Carter had trouble getting back to sleep. He thought about the fact that he was about to turn 60. In many ways it was a miracle that he had reached this age, given his unpredictable and dangerous way of life.
He pushed away the sheet and let the cool air touch his skin. He didn't like to wake up at dawn. He was most vulnerable during the hours before sunrise, left to the dark and his memories. He could get worked up over old wrongs that had been done to him. It was only when he focused on the revenge he was planning that he could calm himself. By then several hours might have passed. The sun would be up, the guards would have started talking and Celine would be unlocking the door to the kitchen to come in and make his breakfast.
He pulled the sheet back over his body. His nose started to itch and he knew he was about to sneeze. He hated to sneeze. He hated his allergies. They were a weakness he despised. The sneezing could come at any time. Sometimes they interrupted him in the middle of a lecture and made it impossible for him to continue. Other times he broke out in hives. Or else his eyes kept filling with tears. He pulled the sheet all the way up and over his mouth. This time he won. The need to sneeze died away. He thought about all the years that had gone by and all that had occurred which had led to his lying in a bed in Luanda, capital of Angola.
Thirty years ago he had been a young man working at the World Bank in Washington, DC. He had been convinced that the bank had the potential to do good in the world, or at the very least shift the balance of justice in the Third World's favour. The World Bank had been founded to provide the huge loans needed in the poverty-stricken parts of the world and which exceeded the capacity of individual nations and banks to provide. Many of his friends at the University of California had told him that he was wrong, that no reasonable solutions to the economic inequality of the world were addressed at the World Bank, but he had maintained his beliefs. At heart he was no less radical than they. He too marched in the anti-war demonstrations. But he had never believed in the potential of civil disobedience to reshape the world. Nor did he believe in the small and squabbling socialist organisations. He had come to the conclusion that the world had to be changed from within existing social structures. If you were going to try to shift the balance of power, you had to stay close to its source.
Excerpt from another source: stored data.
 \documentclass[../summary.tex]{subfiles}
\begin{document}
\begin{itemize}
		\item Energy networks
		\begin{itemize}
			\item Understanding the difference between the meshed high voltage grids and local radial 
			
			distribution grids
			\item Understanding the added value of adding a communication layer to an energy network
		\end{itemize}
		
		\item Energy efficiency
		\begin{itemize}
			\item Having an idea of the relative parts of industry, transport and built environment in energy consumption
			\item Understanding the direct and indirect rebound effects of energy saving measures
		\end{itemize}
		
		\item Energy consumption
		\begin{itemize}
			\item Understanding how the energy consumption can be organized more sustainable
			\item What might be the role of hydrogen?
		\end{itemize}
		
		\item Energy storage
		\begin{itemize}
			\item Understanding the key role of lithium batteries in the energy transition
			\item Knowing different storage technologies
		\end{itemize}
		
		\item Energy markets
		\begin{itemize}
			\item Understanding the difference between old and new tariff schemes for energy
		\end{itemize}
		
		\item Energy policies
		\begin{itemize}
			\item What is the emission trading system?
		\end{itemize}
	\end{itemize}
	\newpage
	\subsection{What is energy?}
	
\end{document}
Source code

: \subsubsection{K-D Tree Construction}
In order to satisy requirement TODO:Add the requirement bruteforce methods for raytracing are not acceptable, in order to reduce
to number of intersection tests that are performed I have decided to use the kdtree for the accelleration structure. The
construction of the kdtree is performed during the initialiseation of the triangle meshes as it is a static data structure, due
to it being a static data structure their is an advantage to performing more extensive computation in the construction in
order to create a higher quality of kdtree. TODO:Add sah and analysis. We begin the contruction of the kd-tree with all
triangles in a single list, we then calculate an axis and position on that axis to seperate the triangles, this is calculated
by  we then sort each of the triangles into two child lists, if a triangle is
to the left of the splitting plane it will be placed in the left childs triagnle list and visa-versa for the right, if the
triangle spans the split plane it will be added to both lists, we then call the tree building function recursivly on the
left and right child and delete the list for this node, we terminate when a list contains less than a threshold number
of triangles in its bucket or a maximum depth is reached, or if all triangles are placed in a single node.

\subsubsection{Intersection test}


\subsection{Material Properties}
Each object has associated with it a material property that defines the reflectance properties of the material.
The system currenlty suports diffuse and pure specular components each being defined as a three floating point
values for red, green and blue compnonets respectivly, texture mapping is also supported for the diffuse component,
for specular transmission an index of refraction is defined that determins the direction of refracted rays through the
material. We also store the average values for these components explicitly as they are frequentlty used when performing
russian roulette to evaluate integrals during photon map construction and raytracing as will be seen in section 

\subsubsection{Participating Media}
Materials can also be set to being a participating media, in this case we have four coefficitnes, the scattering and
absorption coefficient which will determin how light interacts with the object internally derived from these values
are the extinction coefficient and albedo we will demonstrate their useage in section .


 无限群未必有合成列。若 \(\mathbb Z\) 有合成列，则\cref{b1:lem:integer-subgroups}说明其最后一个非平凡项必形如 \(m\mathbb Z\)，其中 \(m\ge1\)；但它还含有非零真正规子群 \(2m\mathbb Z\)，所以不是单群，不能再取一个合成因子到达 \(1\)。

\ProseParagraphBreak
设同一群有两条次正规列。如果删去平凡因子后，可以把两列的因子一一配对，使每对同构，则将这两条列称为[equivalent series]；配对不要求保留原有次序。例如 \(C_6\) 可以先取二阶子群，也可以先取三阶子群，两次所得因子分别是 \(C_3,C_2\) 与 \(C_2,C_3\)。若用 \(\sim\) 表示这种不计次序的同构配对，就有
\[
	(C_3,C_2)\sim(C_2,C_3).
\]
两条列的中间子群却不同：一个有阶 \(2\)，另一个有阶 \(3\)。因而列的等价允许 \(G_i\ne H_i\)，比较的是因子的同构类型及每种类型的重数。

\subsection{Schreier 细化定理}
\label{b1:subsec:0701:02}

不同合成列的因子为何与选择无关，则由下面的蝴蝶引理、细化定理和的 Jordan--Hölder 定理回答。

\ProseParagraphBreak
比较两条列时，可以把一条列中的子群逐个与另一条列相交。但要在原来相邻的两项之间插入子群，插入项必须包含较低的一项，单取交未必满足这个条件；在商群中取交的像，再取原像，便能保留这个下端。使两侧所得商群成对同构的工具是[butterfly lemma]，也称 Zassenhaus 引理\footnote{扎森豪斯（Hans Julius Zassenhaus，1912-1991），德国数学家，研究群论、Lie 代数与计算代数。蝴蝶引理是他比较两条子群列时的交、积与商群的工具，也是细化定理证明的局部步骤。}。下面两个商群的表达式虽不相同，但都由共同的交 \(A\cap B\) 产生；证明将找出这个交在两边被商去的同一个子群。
He had, however, a secret. It was what had made him leave Columbia and go to university in California. He had been in Vietnam for one year, and he had liked it. He had been stationed close to An Khe most of the time, along the important route west from Qui Nhon. He knew he killed many soldiers during that year and that he had never felt remorse over this. While his buddies had turned to drugs for solace, he had maintained a disciplined approach to his work. He knew he was going to survive the war, that he would not be one of the bodies sent home in a plastic bag. And it was then, during the stifling nights patrolling the jungle, that he had arrived at his conviction that you had to stay close to the source of power in order to affect it. Now, as he lay in the damp heat of the Angolan nights, he sometimes experienced the feeling that he was back in the jungle. He knew he had been right.
He had understood that there was going to be an opening at the executive level in Angola and he had immediately learned Portuguese. His career climb had been meteoric. His bosses had seen his potential, although there were others with more experience who applied for the same post. He had been appointed to a desirable post with little or no discussion.